This is a project supporting a file & directory management strategy which I find extremely helpful but which is probably not going to appeal to anyone else. Still, I'm making this public in case it could be helpful to anyone. As a recently disabled typist, I've been focusing on developing and sharing tools like this to increase productivity at the computer.
The way it works is that I store all my directories (of notes, media, datasets, code projects, repos, anything) at a single level of hierarchy, and I give no thought to their naming or organization but rather leave that to metadata and docs within each directory to fuel semantic search. The folders are all given random, meaningless names. This enables me to quickly iterate through ideas, and yet always be able to quickly find whatever I need. It has innumerable other benefits.

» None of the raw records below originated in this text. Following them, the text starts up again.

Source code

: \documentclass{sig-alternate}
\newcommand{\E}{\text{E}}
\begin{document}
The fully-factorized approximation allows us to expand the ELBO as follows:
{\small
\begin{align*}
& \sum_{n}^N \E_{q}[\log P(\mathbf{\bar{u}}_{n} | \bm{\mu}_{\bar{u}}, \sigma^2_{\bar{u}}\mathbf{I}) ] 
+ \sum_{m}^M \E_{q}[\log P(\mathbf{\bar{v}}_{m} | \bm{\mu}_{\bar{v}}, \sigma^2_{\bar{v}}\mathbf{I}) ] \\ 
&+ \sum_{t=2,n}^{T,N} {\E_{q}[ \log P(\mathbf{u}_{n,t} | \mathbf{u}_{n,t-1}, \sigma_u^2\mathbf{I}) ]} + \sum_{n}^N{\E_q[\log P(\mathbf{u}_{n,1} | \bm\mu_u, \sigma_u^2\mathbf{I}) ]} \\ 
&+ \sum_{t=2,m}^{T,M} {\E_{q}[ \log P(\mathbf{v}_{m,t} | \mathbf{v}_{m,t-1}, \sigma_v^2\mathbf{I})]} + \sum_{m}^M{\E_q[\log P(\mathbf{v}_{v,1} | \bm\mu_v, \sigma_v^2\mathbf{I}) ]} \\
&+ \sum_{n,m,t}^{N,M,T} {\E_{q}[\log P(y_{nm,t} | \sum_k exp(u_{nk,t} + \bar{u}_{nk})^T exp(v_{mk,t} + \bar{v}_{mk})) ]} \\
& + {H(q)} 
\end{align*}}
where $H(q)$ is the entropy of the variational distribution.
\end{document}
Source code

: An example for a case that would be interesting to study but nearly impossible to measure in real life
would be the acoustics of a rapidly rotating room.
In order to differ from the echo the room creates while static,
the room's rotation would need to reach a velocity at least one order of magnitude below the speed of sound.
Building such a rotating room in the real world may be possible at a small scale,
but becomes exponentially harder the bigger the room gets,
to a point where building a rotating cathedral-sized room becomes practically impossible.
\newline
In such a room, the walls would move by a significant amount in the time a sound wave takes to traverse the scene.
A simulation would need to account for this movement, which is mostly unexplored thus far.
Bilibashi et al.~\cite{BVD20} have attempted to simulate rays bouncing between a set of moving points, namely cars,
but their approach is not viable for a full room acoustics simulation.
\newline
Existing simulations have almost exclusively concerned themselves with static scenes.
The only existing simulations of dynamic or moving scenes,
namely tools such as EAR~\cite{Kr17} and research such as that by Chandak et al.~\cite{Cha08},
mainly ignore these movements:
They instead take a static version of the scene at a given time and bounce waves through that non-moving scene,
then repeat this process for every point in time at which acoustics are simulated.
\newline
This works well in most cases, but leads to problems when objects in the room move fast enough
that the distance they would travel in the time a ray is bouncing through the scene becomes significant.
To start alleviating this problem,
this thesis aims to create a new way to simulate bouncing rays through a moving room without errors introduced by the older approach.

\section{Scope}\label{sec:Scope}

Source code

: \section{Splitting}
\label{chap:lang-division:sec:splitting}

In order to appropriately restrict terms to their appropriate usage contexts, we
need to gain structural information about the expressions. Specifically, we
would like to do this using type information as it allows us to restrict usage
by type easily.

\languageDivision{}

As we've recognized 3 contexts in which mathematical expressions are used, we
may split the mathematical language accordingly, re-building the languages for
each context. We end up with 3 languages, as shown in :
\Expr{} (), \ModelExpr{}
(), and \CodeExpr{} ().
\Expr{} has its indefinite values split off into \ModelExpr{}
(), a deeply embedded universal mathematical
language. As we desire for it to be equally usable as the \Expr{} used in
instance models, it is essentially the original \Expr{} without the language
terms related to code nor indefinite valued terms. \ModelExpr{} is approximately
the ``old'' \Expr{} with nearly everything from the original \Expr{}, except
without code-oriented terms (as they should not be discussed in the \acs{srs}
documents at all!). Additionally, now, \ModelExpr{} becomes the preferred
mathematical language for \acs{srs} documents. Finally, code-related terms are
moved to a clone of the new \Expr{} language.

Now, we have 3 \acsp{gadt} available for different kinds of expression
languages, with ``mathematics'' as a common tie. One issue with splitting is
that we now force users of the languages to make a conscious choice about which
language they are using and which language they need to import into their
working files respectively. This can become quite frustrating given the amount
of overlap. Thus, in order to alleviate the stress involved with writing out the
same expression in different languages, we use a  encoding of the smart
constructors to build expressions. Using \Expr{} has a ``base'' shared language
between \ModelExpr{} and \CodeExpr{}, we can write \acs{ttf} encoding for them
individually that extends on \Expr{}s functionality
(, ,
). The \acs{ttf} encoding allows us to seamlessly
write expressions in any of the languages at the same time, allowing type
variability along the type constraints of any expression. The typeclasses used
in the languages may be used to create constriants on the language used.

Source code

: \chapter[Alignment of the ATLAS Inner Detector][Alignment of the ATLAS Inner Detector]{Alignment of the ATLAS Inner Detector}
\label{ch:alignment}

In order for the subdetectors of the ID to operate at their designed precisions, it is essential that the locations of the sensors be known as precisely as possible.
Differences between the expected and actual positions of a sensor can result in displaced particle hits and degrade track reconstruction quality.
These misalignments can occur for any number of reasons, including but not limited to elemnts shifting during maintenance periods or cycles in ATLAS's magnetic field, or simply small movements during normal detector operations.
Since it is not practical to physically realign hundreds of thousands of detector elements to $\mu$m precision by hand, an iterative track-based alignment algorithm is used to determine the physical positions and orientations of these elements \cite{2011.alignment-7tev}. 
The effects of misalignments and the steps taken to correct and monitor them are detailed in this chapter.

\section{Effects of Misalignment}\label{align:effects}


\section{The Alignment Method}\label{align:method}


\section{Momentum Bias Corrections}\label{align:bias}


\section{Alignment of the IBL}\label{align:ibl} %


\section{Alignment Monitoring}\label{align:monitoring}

It depends on two Python packages, the pymilvus
("Milvus Lite") vector database and sentence-transformers
for a local SentenceBERT AI model. These things drive the semantic search and topic modeling capabilities.
This is a work in progress.
Installing the Python dependencies and having them work with Julia's PythonCall
can be tricky. Here's how I do it. First install Miniconda, then in bash:
conda create --name my_env
conda activate my_env
conda install pip
pip install -U pymilvus sentence-transformers
git clone https://github.com/myersm0/Clew.jl
cd Clew.jl
export JULIA_CONDAPKG_BACKEND="System"
export JULIA_PYTHONCALL_EXE="/path/to/miniconda/envs/my_env/bin/python"
Those latter two lines seem to be necessary to get PythonCall
to recognize packages from your currently active conda environment. Then start Julia with julia --project
and:
using PackageCompiler
create_app(".", "app")
That should create an executable binary in the repo at app/bin/Clew
, which you can run from the terminal with app/bin/Clew --db_path="/path/to/my/milvus.db" --port=2000
. Leave that running in the background as a server (it will be listening for requests on localhost:2000
by default), and you can then interact with it from other terminals via the provided client.sh
script. You may want to edit client.sh
for your own use cases and move it to somewhere in your $PATH
, add some aliases, etc.
It will need to have an already-existing Milvus database file, however, that has a collection called "clew" with a certain schema which is outlined in examples/create.jl
. I'll eventually add that as functionality in this package, but for now you could set it up yourself by example.
Assuming you already have a Milvus database following the specified schema (see the last line in the section above) with some entries that have been inserted, you can search those entries from bash, over the Julia server that this package provides, in a way that's intentionally very similar to doing so within Milvus itself (see, for example, this).
First you may want to define an alias like this:
alias clew="source /path/to/my/client.sh"
Then you can do this:
$ clew search --data="linear algebra"
data
is your search query. For me, this returns the following results:
[3] 2234f5: MIT opencourseware 217 (graph theory) course materials
[2] 55b3e2: MIT linear algebra lecture notes and julia code from different semesters
[1] 334334: code to accompany Vectors, Matrices, and Least Squares book
Go to:
This output is two things in one:
- a list of matching directories (for each, a 6-digit hex ID and a statement describing the contents) in ascending order by relevance to the query
- a menu from which you can select one of these directories and
cd
into it by typing the associated ranking number (1, 2, or 3 in this case), or typeq
to quit.
To select the list of relevant results from the total set of directories available, a cosine similarity search is done and from those similarity scores an elbow method is used to truncate the list to a manageable number of results.
You can also add filters to limit results based on metadata fields:
$ clew search --data="linear algebra" --filter="author == '$whoami' and created >= '2024-01-01'"
You could omit the semantic search query and just use filters like this, in which case results will be sorted by creation date:
$ clew search --filter="author == '$whoami' and created >= '2024-01-01'"